What you need to do: Copy every line from the records below that carries the word "constrained".

Source material:
Start of Block
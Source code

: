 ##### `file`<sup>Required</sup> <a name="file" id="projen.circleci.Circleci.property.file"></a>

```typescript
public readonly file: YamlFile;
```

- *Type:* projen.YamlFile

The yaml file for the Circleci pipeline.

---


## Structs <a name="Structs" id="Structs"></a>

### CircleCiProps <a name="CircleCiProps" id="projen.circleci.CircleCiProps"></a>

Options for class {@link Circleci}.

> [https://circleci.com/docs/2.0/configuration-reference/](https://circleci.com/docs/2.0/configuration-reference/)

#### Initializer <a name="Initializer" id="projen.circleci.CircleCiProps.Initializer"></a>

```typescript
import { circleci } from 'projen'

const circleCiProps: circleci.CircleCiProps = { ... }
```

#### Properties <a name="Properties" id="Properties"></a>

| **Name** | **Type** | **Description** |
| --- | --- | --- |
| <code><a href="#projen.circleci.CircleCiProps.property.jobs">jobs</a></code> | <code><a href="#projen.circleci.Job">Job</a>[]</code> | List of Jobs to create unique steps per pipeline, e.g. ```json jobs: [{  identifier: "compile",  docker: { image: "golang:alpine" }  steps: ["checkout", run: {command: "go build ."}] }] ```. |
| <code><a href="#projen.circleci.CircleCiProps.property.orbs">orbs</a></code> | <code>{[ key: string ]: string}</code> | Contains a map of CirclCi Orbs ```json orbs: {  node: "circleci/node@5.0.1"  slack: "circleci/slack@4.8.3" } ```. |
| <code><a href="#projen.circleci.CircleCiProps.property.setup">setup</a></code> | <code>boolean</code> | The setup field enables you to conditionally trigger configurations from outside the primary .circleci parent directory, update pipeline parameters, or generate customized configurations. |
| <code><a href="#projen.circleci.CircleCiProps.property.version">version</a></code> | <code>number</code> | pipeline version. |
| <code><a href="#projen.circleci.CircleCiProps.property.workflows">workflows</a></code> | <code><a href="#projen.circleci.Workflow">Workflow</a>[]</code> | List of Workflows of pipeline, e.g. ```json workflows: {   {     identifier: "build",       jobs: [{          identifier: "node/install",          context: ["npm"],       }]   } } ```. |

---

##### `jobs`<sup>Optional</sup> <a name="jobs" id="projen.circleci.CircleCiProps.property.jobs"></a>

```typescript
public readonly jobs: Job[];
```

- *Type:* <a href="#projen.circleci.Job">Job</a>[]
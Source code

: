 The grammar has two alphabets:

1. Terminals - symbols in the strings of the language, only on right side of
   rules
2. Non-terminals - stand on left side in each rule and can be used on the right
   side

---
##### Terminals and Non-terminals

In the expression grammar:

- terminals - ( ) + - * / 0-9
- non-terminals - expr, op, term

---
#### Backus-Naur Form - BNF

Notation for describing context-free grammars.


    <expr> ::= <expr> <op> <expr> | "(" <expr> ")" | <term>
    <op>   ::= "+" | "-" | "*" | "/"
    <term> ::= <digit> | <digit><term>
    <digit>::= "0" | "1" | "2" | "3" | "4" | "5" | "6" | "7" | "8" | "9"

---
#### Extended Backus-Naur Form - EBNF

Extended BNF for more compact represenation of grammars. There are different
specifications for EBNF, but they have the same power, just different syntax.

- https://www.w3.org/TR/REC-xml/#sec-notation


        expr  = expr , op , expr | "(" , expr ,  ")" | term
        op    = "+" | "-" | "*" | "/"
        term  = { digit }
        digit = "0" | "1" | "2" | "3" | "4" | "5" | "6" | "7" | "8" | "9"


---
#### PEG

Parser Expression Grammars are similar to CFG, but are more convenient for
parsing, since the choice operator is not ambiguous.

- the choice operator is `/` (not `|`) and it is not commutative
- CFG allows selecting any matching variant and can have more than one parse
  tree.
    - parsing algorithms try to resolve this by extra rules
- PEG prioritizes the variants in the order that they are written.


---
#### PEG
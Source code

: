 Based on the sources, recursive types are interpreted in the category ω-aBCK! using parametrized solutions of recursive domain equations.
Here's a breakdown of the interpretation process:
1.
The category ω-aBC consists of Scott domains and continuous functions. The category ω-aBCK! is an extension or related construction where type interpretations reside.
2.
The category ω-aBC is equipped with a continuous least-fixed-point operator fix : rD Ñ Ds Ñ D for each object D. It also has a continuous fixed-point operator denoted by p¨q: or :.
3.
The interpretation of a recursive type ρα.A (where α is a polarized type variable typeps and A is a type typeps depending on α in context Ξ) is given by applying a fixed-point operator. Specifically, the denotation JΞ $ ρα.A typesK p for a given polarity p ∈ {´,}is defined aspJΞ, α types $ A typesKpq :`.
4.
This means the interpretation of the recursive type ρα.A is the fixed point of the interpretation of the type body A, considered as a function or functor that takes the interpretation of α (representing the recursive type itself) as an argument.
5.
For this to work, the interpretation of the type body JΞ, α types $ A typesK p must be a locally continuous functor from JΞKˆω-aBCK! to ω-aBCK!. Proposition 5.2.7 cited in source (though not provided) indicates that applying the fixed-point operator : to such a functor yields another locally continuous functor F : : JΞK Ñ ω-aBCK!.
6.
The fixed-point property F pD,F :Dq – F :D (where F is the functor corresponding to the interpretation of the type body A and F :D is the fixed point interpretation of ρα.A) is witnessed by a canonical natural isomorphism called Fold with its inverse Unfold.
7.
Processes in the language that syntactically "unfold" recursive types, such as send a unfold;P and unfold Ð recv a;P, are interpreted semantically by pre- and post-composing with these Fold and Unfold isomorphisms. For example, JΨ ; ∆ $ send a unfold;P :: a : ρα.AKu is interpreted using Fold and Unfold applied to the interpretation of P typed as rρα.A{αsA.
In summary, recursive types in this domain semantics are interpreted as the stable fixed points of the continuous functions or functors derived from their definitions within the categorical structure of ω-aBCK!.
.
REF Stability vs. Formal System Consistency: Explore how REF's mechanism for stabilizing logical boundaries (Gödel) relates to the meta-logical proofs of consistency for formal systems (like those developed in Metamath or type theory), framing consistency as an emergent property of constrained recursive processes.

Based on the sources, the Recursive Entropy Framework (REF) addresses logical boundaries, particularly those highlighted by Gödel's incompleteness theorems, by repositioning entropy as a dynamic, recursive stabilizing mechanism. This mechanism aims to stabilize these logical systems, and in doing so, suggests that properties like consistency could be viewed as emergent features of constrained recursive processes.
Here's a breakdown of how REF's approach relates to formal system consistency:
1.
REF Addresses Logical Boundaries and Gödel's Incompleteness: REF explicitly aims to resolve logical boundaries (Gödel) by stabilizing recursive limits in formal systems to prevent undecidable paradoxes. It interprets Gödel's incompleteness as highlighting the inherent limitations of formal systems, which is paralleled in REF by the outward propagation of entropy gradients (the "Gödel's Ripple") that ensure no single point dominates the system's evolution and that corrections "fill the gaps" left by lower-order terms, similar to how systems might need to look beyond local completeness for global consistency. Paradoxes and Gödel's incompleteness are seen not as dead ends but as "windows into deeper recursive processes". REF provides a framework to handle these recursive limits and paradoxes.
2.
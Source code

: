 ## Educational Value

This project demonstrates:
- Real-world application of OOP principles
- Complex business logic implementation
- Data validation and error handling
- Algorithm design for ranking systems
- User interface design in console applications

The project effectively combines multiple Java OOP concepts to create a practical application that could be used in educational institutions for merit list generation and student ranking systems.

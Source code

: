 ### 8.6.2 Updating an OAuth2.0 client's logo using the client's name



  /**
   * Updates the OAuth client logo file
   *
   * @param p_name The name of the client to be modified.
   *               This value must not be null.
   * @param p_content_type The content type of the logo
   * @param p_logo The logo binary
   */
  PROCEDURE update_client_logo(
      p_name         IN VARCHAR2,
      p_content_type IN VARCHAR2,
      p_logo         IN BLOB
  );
End of Block
Solution to this problem:
REF Stability vs. Formal System Consistency: Explore how REF's mechanism for stabilizing logical boundaries (Gödel) relates to the meta-logical proofs of consistency for formal systems (like those developed in Metamath or type theory), framing consistency as an emergent property of constrained recursive processes.
Based on the sources, the Recursive Entropy Framework (REF) addresses logical boundaries, particularly those highlighted by Gödel's incompleteness theorems, by repositioning entropy as a dynamic, recursive stabilizing mechanism. This mechanism aims to stabilize these logical systems, and in doing so, suggests that properties like consistency could be viewed as emergent features of constrained recursive processes.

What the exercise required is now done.